--- EXERCISE BRIEF ---
Count the lines in the data below that include the word "Grafana", then state the total and nothing besides.

--- RAW DATA ---

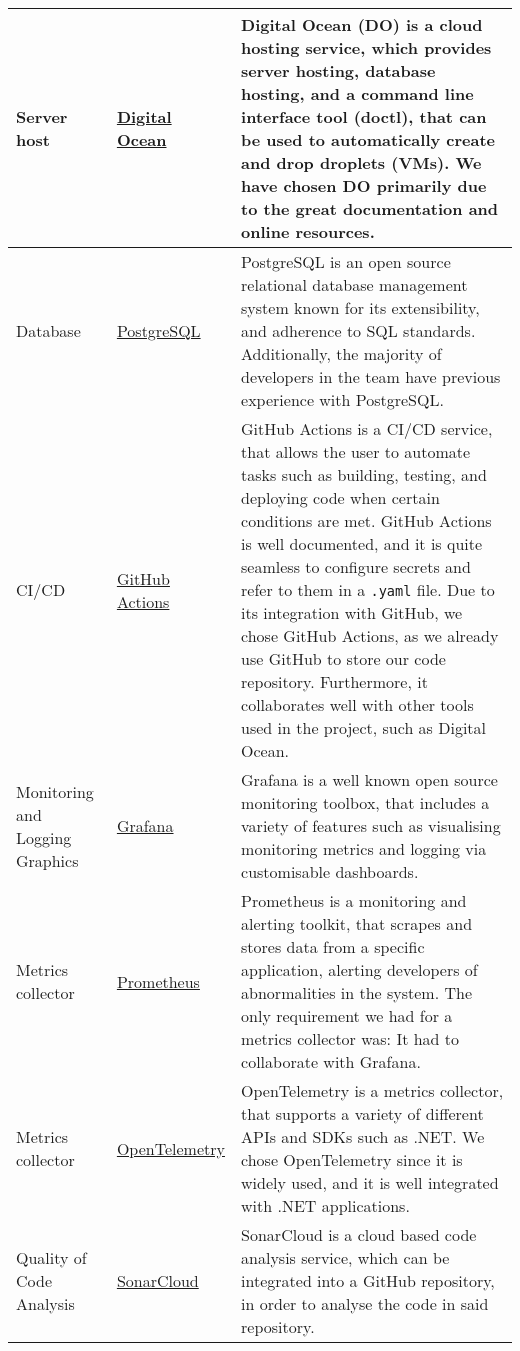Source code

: \begin{longtable}{|p{}|p{} | p{}|}
    \hline
    Server host & \href{https://docs.digitalocean.com/}{Digital Ocean} & Digital Ocean (DO) is a cloud hosting service, which provides server hosting, database hosting, and a command line interface tool (doctl), that can be used to automatically create and drop droplets (VMs). We have chosen DO primarily due to the great documentation and online resources.\\
    \hline
    Database & \href{https://www.postgresql.org/docs/}{PostgreSQL} & PostgreSQL is an open source relational database management system known for its extensibility, and adherence to SQL standards. Additionally, the majority of developers in the team have previous experience with PostgreSQL.\\
    \hline
    CI/CD & \href{https://docs.github.com/en/actions}{GitHub Actions} & GitHub Actions is a CI/CD service, that allows the user to automate tasks such as building, testing, and deploying code when certain conditions are met. GitHub Actions is well documented, and it is quite seamless to configure secrets and refer to them in a \texttt{.yaml} file. Due to its integration with GitHub, we chose GitHub Actions, as we already use GitHub to store our code repository. Furthermore, it collaborates well with other tools used in the project, such as Digital Ocean.\\
    \hline
    Monitoring and Logging Graphics & \href{https://grafana.com/}{Grafana} & Grafana is a well known open source monitoring toolbox, that includes a variety of features such as visualising monitoring metrics and logging via customisable dashboards.\\
    \hline
    Metrics collector & \href{https://prometheus.io/docs/}{Prometheus} & Prometheus is a monitoring and alerting toolkit, that scrapes and stores data from a specific application, alerting developers of abnormalities in the system. The only requirement we had for a metrics collector was: It had to collaborate with Grafana.\\
    \hline
    Metrics collector & \href{https://opentelemetry.io/docs/languages/}{OpenTelemetry} & OpenTelemetry is a metrics collector, that supports a variety of different APIs and SDKs such as .NET. We chose OpenTelemetry since it is widely used, and it is well integrated with .NET applications.\\
    \hline
    Quality of Code Analysis & \href{https://www.sonarsource.com/products/sonarcloud/}{SonarCloud} & SonarCloud is a cloud based code analysis service, which can be integrated into a GitHub repository, in order to analyse the code in said repository.\\

\end{longtable}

--- EXERCISE OUTPUT ---
2